Home

Parket bij de Hoge Raad, 09-06-1981, AC0902, 72.872

Parket bij de Hoge Raad, 09-06-1981, AC0902, 72.872

Gegevens

Instantie
Parket bij de Hoge Raad
Datum uitspraak
9 juni 1981
Datum publicatie
20 juli 2023
Annotator
ECLI
ECLI:NL:PHR:1981:AC0902
Formele relaties
Zaaknummer
72.872

Inhoudsindicatie

Doodslag door zijn grootmoeder met mes in haar hals te steken, art. 287 Sr. 1. Bewijsklacht opzet. Kan opzet van verdachte om zijn grootmoeder van het leven te beroven uit bewijsmiddelen volgen? 2. Kunnen gedragingen aan verdachte aan hem worden toegerekend, nu er t.g.v. cocaïnegebruik bij hem sprake was van ziekelijke storing van zijn geestvermogens?

Conclusie

na.-

Nr. 72.872

Zitting 28 april 1981

Mr. Remmelink

Conclusie inzake:

[verdachte]

Edelhoogachtbare Heren,

In deze zaak waarin het Hof requirant in appel heeft veroordeeld ter zake van "doodslag" (requirant zou een vrouw — zijn grootmoeder — met een mes hebben doodgestoken) tot een gevangenisstraf voor de tijd van twee jaar, tegen welk arrest hij zich van beroep in cassatie heeft voorzien, zijn namens hem twee middelen van cassatie voorgesteld.

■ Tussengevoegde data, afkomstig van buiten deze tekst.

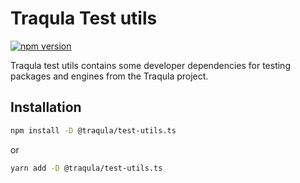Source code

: # Traqula Test utils

[![npm version](https://badge.fury.io/js/@traqula%2Ftest-utils.svg)](https://www.npmjs.com/package/@traqula/test-utils)

Traqula test utils contains some developer dependencies for testing packages and engines from the Traqula project.

## Installation

```bash
npm install -D @traqula/test-utils.ts
```

or

```bash
yarn add -D @traqula/test-utils.ts
```
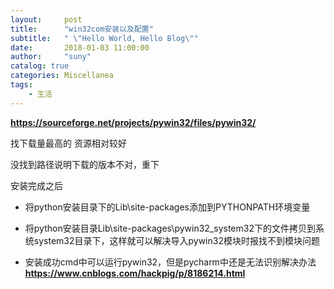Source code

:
 ```yaml
---
layout:     post
title:      "win32com安装以及配置"
subtitle:   " \"Hello World, Hello Blog\""
date:       2018-01-03 11:00:00
author:     "suny"
catalog: true
categories: Miscellanea
tags:
    - 生活
---
```





**https://sourceforge.net/projects/pywin32/files/pywin32/**

找下载量最高的 资源相对较好

没找到路径说明下载的版本不对，重下

安装完成之后


- 将python安装目录下的Lib\site-packages添加到PYTHONPATH环境变量 

- 将python安装目录Lib\site-packages\pywin32_system32下的文件拷贝到系统system32目录下，这样就可以解决导入pywin32模块时报找不到模块问题
- 安装成功cmd中可以运行pywin32，但是pycharm中还是无法识别解决办法**https://www.cnblogs.com/hackpig/p/8186214.html**
	


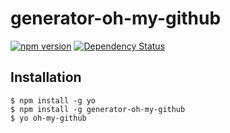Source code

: # generator-oh-my-github 

[![npm version](https://badge.fury.io/js/generator-oh-my-github.svg)](https://badge.fury.io/js/generator-oh-my-github)
[![Dependency Status](https://david-dm.org/oh-my-github/generator-oh-my-github.svg)](https://david-dm.org/oh-my-github/generator-oh-my-github)

## Installation

```
$ npm install -g yo
$ npm install -g generator-oh-my-github
$ yo oh-my-github
```


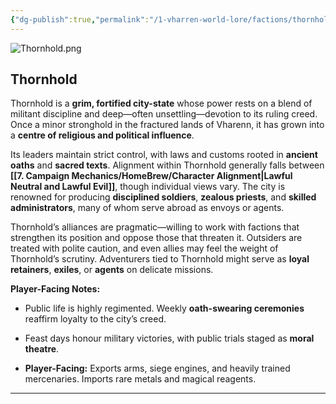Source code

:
 ```yaml
---
{"dg-publish":true,"permalink":"/1-vharren-world-lore/factions/thornhold/"}
---
```


![Thornhold.png](/img/user/z.%20Assets/Thornhold.png)

##  **Thornhold**

Thornhold is a **grim, fortified city-state** whose power rests on a blend of militant discipline and deep—often unsettling—devotion to its ruling creed. Once a minor stronghold in the fractured lands of Vharenn, it has grown into a **centre of religious and political influence**.

Its leaders maintain strict control, with laws and customs rooted in **ancient oaths** and **sacred texts**. Alignment within Thornhold generally falls between **[[7. Campaign Mechanics/HomeBrew/Character Alignment\|Lawful Neutral and Lawful Evil]]**, though individual views vary. The city is renowned for producing **disciplined soldiers**, **zealous priests**, and **skilled administrators**, many of whom serve abroad as envoys or agents.

Thornhold’s alliances are pragmatic—willing to work with factions that strengthen its position and oppose those that threaten it. Outsiders are treated with polite caution, and even allies may feel the weight of Thornhold’s scrutiny. Adventurers tied to Thornhold might serve as **loyal retainers**, **exiles**, or **agents** on delicate missions.

**Player-Facing Notes:**

- Public life is highly regimented. Weekly **oath-swearing ceremonies** reaffirm loyalty to the city’s creed.
    
- Feast days honour military victories, with public trials staged as **moral theatre**.
    
- **Player-Facing:** Exports arms, siege engines, and heavily trained mercenaries. Imports rare metals and magical reagents.

---
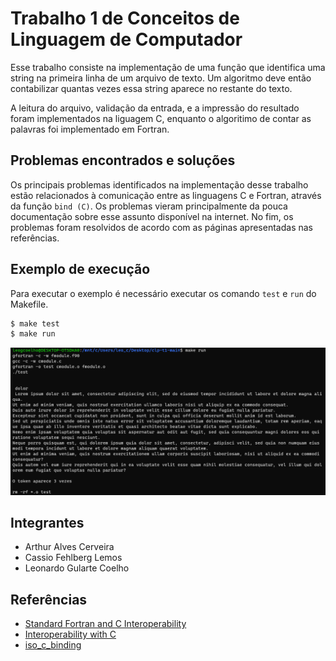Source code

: # Trabalho 1 de Conceitos de Linguagem de Computador

Esse trabalho consiste na implementação de uma função que identifica uma string na primeira linha de um arquivo de texto. Um algoritmo deve então contabilizar quantas vezes essa string aparece no restante do texto.

A leitura do arquivo, validação da entrada, e a impressão do resultado foram implementados na liguagem C, enquanto o algoritimo de contar as palavras foi implementado em Fortran.

## Problemas encontrados e soluções

Os principais problemas identificados na implementação desse trabalho estão relacionados à comunicação entre as linguagens C e Fortran, através da função `bind (C)`. Os problemas vieram principalmente da pouca documentação sobre esse assunto disponível na internet. No fim, os problemas foram resolvidos de acordo com as páginas apresentadas nas referências.

## Exemplo de execução

Para executar o exemplo é necessário executar os comando `test` e `run` do Makefile.

```bash
$ make test
$ make run
```

![](./exemplo.png)

## Integrantes

- Arthur Alves Cerveira
- Cassio Fehlberg Lemos
- Leonardo Gularte Coelho

## Referências

- [Standard Fortran and C Interoperability](https://scc.ustc.edu.cn/zlsc/chinagrid/intel/compiler_f/main_for/GUID-C0FA4080-4548-4045-9E6D-EFE57A0DE1A3.htm)
- [Interoperability with C](https://gcc.gnu.org/onlinedocs/gfortran/Interoperability-with-C.html)
- [iso_c_binding](http://fortranwiki.org/fortran/show/iso_c_binding)
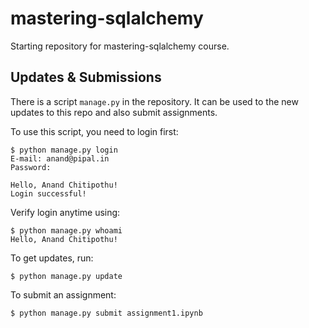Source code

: # mastering-sqlalchemy

Starting repository for mastering-sqlalchemy course.


## Updates & Submissions

There is a script `manage.py` in the repository. It can be used to the new updates to this repo and also submit assignments.

To use this script, you need to login first:

```
$ python manage.py login
E-mail: anand@pipal.in
Password:

Hello, Anand Chitipothu!
Login successful!
```

Verify login anytime using:

```
$ python manage.py whoami
Hello, Anand Chitipothu!
```

To get updates, run:

```
$ python manage.py update
```

To submit an assignment:

```
$ python manage.py submit assignment1.ipynb
```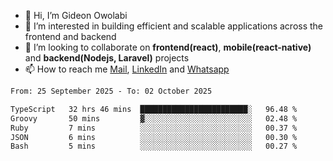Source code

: - 👋 Hi, I’m Gideon Owolabi
- 👀 I’m interested in building efficient and scalable applications across the frontend and backend
- 💞️ I’m looking to collaborate on <b>frontend(react)</b>, <b>mobile(react-native)</b> and <b>backend(Nodejs, Laravel)</b> projects
- 📫 How to reach me <a href="mailto:gideoniyin2021@gmail.com">Mail</a>, <a href="https://www.linkedin.com/in/gideon-owolabi-9b667a232/">LinkedIn</a> and <a href="https://wa.me/2348055377085">Whatsapp</a>

<!---
gude1/gude1 is a ✨ special ✨ repository because its `README.md` (this file) appears on your GitHub profile.
You can click the Preview link to take a look at your changes.
--->

<!--START_SECTION:waka-->

```txt
From: 25 September 2025 - To: 02 October 2025

TypeScript   32 hrs 46 mins  ████████████████████████░   96.48 %
Groovy       50 mins         ▓░░░░░░░░░░░░░░░░░░░░░░░░   02.48 %
Ruby         7 mins          ░░░░░░░░░░░░░░░░░░░░░░░░░   00.37 %
JSON         6 mins          ░░░░░░░░░░░░░░░░░░░░░░░░░   00.30 %
Bash         5 mins          ░░░░░░░░░░░░░░░░░░░░░░░░░   00.27 %
```

<!--END_SECTION:waka-->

In middel I klaagt requirant erover, dat het Hof uit de gebezigde bewijsmiddelen niet het opzet (op de dood) bewezen heeft kunnen achten. Het komt mij voor, dat zulks wel het geval is, omdat, wie een ander met een mes steekt redelijkerwijze zal hebben beseft, dat de dood van het slachtoffer dan geredelijk kan volgen. Vgl. 12 mei 1964, NJ 1965, no. 12. Zulks is alleen anders, indien bij de dader elk inzicht in de draagwijdte van zo'n gedraging en de mogelijke gevolgen daarvan zou ontbreken. Vgl. HR 22 juli 1963, NJ 1968, no. 217. De geëerde steller van het middel doet in dit opzicht nog wel een beroep op enkele passages uit een verklaring resp. een rapport van de psychiater Meijer, maar deze doen reeds deswege niet ter zake, omdat door het Hof niet zijn vastgesteld.

In middel II wordt de culpa in causu-argumentatie aangevallen, die het Hof bezigt om requirant toch zijn ziekelijke stoornis der geestvermogens te kunnen toerekenen.

Allereerst gaat het daarbij om de stelling van het Hof, dat requirant telkens geconfronteerd werd met het verschijnsel van waandenkbeelden of hallucinaties kennelijk als gevolg van het gebruik van verdovende middelen, en dat hij niettemin kort voor het begaan van het onderhavige feit een extra dosis heroïne en een zeer grote dosis cocaïne in zijn lichaam heeft gespoten. Mij dunkt, dat het Hof hieruit geredelijk heeft kunnen afleiden, dat requirant een verwijt trof voor het komen te verkeren in de betreffende geestestoestand. Voorts om de stelling van het Hof, dat het van algemene bekendheid is, dat cocaïne een stof is, waarvan de wetgever wegens de daaraan voor de volksgezondheid verbonden gevaren zelfs het enkele aanwezig hebben heeft verboden, en dat zowel heroïne als cocaïne bij gebruik van enige duur de wil van de gebruiker en het normbesef van deze (kunnen) aantasten. Ook dit lijkt mij een houdbare stelling. Ik kan mij nauwelijks voorstellen, dat er één jongmens in Nederland rondloopt, die daarvan geen besef zal hebben. M.a.w. Uw Raad zal zich bij deze laatste vaststelling van het Hof eveneens moeten neerleggen. Ook hier doet requirant nog een beroep op een (wat "afzwakkende") passage uit de verklaring van voormelde psychiater, maar ook hier geldt, dat hiervan in cassatie niets vaststaat.

Beide middelen niet aannemelijk achtend concludeer ik tot verwerping van het beroep.